(Stored entries)
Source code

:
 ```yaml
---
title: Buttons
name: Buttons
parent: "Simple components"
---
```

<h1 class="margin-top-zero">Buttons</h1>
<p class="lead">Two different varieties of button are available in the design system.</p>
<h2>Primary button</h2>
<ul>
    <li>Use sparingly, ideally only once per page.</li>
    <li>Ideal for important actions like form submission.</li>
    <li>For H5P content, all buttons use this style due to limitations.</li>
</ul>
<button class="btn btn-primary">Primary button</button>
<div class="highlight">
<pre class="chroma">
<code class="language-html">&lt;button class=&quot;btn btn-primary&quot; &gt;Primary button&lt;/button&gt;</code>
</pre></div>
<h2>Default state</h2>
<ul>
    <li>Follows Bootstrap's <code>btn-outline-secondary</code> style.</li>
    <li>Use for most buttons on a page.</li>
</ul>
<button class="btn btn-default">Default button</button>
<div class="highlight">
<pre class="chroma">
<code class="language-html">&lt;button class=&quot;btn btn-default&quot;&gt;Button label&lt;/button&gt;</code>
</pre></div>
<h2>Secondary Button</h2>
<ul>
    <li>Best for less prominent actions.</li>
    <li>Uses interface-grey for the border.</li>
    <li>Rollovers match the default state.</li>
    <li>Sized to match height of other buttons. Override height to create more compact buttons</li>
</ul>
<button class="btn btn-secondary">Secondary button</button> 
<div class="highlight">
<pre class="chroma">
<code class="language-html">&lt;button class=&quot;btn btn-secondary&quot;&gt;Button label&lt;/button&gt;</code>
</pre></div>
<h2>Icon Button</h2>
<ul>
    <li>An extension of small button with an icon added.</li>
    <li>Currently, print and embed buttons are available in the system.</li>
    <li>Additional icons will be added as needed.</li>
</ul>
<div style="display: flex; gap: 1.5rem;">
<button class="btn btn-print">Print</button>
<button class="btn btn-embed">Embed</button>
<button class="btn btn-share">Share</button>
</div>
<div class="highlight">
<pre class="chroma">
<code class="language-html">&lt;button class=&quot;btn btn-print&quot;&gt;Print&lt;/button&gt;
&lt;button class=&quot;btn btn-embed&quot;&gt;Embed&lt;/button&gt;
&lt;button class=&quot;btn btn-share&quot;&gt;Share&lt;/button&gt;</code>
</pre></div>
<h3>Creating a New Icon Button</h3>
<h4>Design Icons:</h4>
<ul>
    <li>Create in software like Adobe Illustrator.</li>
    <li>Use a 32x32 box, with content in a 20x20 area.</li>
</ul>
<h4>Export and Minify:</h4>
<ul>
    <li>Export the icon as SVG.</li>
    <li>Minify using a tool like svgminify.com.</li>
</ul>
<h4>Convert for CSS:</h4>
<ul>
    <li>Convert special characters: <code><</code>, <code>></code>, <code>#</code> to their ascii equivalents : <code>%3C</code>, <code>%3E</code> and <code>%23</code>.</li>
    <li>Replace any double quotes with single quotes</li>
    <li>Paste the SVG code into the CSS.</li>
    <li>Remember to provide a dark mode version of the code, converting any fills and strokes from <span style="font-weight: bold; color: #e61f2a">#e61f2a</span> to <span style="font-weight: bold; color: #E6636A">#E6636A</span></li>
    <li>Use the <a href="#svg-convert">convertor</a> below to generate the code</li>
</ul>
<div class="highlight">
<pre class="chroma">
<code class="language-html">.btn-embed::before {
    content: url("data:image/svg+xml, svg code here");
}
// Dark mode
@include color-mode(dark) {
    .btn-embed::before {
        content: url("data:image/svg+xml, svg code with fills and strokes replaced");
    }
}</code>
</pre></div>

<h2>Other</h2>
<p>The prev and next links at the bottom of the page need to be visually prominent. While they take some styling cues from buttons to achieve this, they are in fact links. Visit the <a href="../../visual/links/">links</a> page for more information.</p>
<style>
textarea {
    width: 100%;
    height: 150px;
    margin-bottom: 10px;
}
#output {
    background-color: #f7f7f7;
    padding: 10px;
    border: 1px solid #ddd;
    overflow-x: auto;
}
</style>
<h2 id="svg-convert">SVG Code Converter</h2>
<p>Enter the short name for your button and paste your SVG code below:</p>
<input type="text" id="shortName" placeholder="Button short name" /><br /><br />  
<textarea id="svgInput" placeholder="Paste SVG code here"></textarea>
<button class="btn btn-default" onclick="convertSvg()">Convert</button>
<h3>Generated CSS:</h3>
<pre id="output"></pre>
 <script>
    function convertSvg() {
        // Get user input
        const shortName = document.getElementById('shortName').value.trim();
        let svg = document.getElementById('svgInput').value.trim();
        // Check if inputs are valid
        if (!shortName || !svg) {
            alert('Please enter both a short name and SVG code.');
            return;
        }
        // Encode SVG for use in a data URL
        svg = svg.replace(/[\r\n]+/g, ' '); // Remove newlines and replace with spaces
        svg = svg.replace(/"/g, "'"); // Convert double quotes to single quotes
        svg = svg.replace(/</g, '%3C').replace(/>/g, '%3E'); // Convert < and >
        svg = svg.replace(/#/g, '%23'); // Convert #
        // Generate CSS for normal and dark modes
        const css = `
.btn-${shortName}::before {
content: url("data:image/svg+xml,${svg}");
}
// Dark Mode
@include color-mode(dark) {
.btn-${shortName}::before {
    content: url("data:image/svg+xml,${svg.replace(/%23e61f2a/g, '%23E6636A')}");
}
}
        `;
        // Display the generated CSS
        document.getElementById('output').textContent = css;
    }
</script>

### Work instruction
Filter the entries above down to the lines that contain "output".

### Written solution
#output {
<pre id="output"></pre>
        document.getElementById('output').textContent = css;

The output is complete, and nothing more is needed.